# Polish sister of "Spreewald", in full PKP glory...



## Spule 4 (Jan 2, 2008)

All-

A lot of things were left behind after WWII by the Germans when leaving East Prussia. Apparently at least one ex Pillkallen–Kleinbahn/ODEG steam loco was one of them.

http://wind.lap.pl/Photo/D040322H13CS.JPG

So who will be the first to put the LGB "Spreewald" in PKP markings?

http://de.wikipedia.org/wiki/PKB_Nr._21_bis_25


----------



## Cougar Rock Rail (Jan 2, 2008)

Yeeesh...I'm not sure about that new paint job...it's a bit like putting pink ballet shoes on a bulldog isn't it? 

Keith


----------



## Paulus (May 31, 2008)

I think it looks sweet! Specially with those white outlining on the wheels (how long would that last?). 

Perhaps your next bash/repaint project Garrett?


----------



## Spule 4 (Jan 2, 2008)

Actually, I kind of like PKP paint jobs, but it does look better on some locos than others. Has a very "Prussian" feel to it for obvious reasons. 

Also, if you watch a lot of WWII era movies, if you look closely, often the "DRG" locos sport "PKP" detailing, especially the huge headlamps on the bufferbeam. Schindler's List and Europa (Zentropa) both come to mind quickly. 

Not sure where the Polish loco is, I found it looking for something else (as always) about the narrow gauge railways of East Prussia. So that means one of this class in Germany, and one in Poland?


----------



## Toney (Jan 2, 2008)

Hi everybody, 

yes, there was a third Surviver of the Pillkaller-Kleinbahn, Engine 99 241, later 99 2700 run on the tracks of the Pfalz, but scrapped in the sixties of the last Century. MLGB made an reincarnation, 99 241 is actually on the market! 

Greetings 

Toney


----------



## Spule 4 (Jan 2, 2008)

More here.... Maybe I should have nabbed that 2074D on eBay this morning? Dunno....it went cheap enough. So it goes?

http://www.holdys.pl/tomi/index.php?desc=on&par=tya6-3326


----------



## zubi (May 14, 2009)

Garrett, this locomotive is in the museum in Gryfice. They have a nice collection there. But there are many more narrow gauge locomotives in the museum in Sochaczew, all 762mm I believe, and of course there is a 600mm museum in Wenecja. These headlamps appear large because they are simply standard gauge lamps! PKP used standard gauge lamps on their narrow gauge lines. Kind of like D&RGW couplers look 'large' - the same idea... Best, Zubi


----------



## Spule 4 (Jan 2, 2008)

Thanks for listing the museums Zubi.


----------



## Spule 4 (Jan 2, 2008)

Here you go, in full PKP glory... The modeller modified the loco with the correct roof, the roof on the LGB model from the factory was the DR "Reko" version. 
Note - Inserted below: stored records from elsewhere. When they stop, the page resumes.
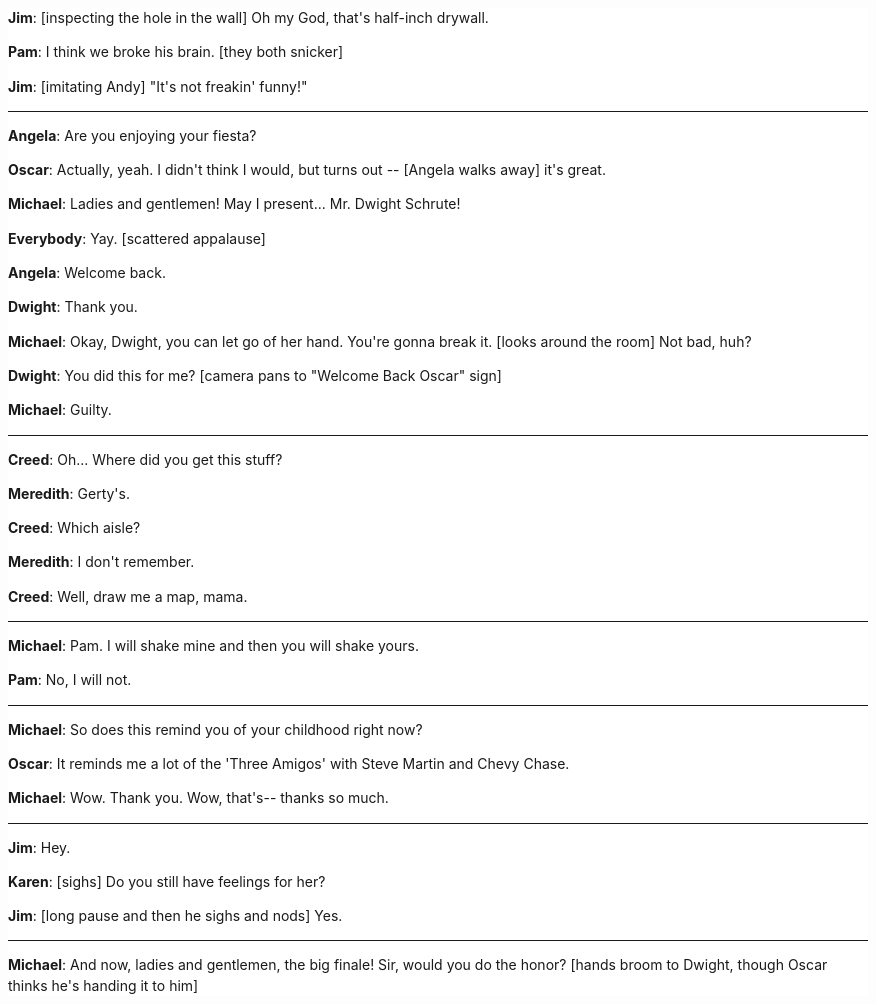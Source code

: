 **Jim**: \[inspecting the hole in the wall\] Oh my God, that's half-inch drywall.  
  
**Pam**: I think we broke his brain. \[they both snicker\]  
  
**Jim**: \[imitating Andy\] "It's not freakin' funny!"  

* * *

**Angela**: Are you enjoying your fiesta?  
  
**Oscar**: Actually, yeah. I didn't think I would, but turns out -- \[Angela walks away\] it's great.  
  
**Michael**: Ladies and gentlemen! May I present... Mr. Dwight Schrute!  
  
**Everybody**: Yay. \[scattered appalause\]  
  
**Angela**: Welcome back.  
  
**Dwight**: Thank you.  
  
**Michael**: Okay, Dwight, you can let go of her hand. You're gonna break it. \[looks around the room\] Not bad, huh?  
  
**Dwight**: You did this for me? \[camera pans to "Welcome Back Oscar" sign\]  
  
**Michael**: Guilty.  

* * *

**Creed**: Oh... Where did you get this stuff?  
  
**Meredith**: Gerty's.  
  
**Creed**: Which aisle?  
  
**Meredith**: I don't remember.  
  
**Creed**: Well, draw me a map, mama.  

* * *

**Michael**: Pam. I will shake mine and then you will shake yours.  
  
**Pam**: No, I will not.  

* * *

**Michael**: So does this remind you of your childhood right now?  
  
**Oscar**: It reminds me a lot of the 'Three Amigos' with Steve Martin and Chevy Chase.  
  
**Michael**: Wow. Thank you. Wow, that's-- thanks so much.  

* * *

**Jim**: Hey.  
  
**Karen**: \[sighs\] Do you still have feelings for her?  
  
**Jim**: \[long pause and then he sighs and nods\] Yes.  

* * *

**Michael**: And now, ladies and gentlemen, the big finale! Sir, would you do the honor? \[hands broom to Dwight, though Oscar thinks he's handing it to him\]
http://www.thorhauer-eisdorf.de/pommernmodule/seite_Bilder_Pommernmodule/tya63326.htm


----------



## Dave Meashey (Jan 2, 2008)

HUMmmmmmm! Kinda like the colors. A small rendition would make a nice Christmas tree ornament. That kind of ornament would look a lot better to my eyes than some of the glitzy etched brass and pseudo gilded locomotive ornaments sold presently. I actually like my little vacuum molded plastic Percy ornament better than the others. 

Thanks for the photos, 
David Meashey


----------



## Spule 4 (Jan 2, 2008)

Yeah, I have always liked PKP's colors for locos, along with a lot of their designs. Granted, many of their locos are of Prussian origin, some Austrian and they had a fleet of BR52s (Ty) also. 
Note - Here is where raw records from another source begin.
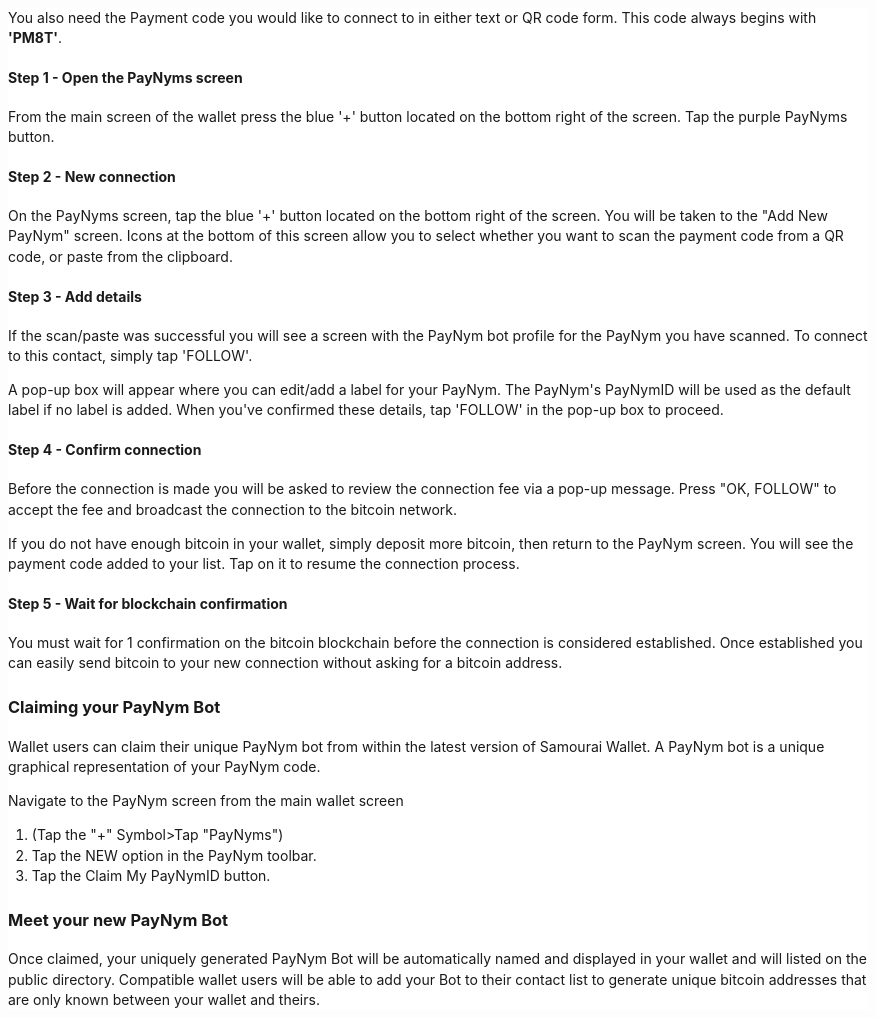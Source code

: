 You also need the Payment code you would like to connect to in either text or QR code form. This code always begins with **'PM8T'**. 

#### Step 1 - Open the PayNyms screen

From the main screen of the wallet press the blue '+' button located on the bottom right of the screen. Tap the purple PayNyms button.

#### Step 2 - New connection

On the PayNyms screen, tap the blue '+' button located on the bottom right of the screen. You will be taken to the "Add New PayNym" screen. Icons at the bottom of this screen allow you to select whether you want to scan the payment code from a QR code, or paste from the clipboard.

#### Step 3 - Add details

If the scan/paste was successful you will see a screen with the PayNym bot profile for the PayNym you have scanned. To connect to this contact, simply tap 'FOLLOW'.

A pop-up box will appear where you can edit/add a label for your PayNym. The PayNym's PayNymID will be used as the default label if no label is added. When you've confirmed these details, tap 'FOLLOW' in the pop-up box to proceed. 

#### Step 4 - Confirm connection

Before the connection is made you will be asked to review the connection fee via a pop-up message. Press "OK, FOLLOW" to accept the fee and broadcast the connection to the bitcoin network.

If you do not have enough bitcoin in your wallet, simply deposit more bitcoin, then return to the PayNym screen. You will see the payment code added to your list. Tap on it to resume the connection process.

#### Step 5 - Wait for blockchain confirmation

You must wait for 1 confirmation on the bitcoin blockchain before the connection is considered established. Once established you can easily send bitcoin to your new connection without asking for a bitcoin address.

### Claiming your PayNym Bot

Wallet users can claim their unique PayNym bot from within the latest version of Samourai Wallet. A PayNym bot is a unique graphical representation of your PayNym code.

Navigate to the PayNym screen from the main wallet screen 

1. (Tap the "+" Symbol>Tap "PayNyms")
2. Tap the NEW option in the PayNym toolbar. 
3. Tap the Claim My PayNymID button.


### Meet your new PayNym Bot

Once claimed, your uniquely generated PayNym Bot will be automatically named and displayed in your wallet and will listed on the public directory. Compatible wallet users will be able to add your Bot to their contact list to generate unique bitcoin addresses that are only known between your wallet and theirs.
Polish steam is just plain sexy.


----------



## Dave Meashey (Jan 2, 2008)

"Polish steam is just plain sexy." 

Garrett; 

Ha! Ha! That reminds me of the (reformatted) English video I have entitled: "The Flying Scotsman - A Steamy Affair." Got to get that one converted to DVD. 

Yours, 
David Meashey


----------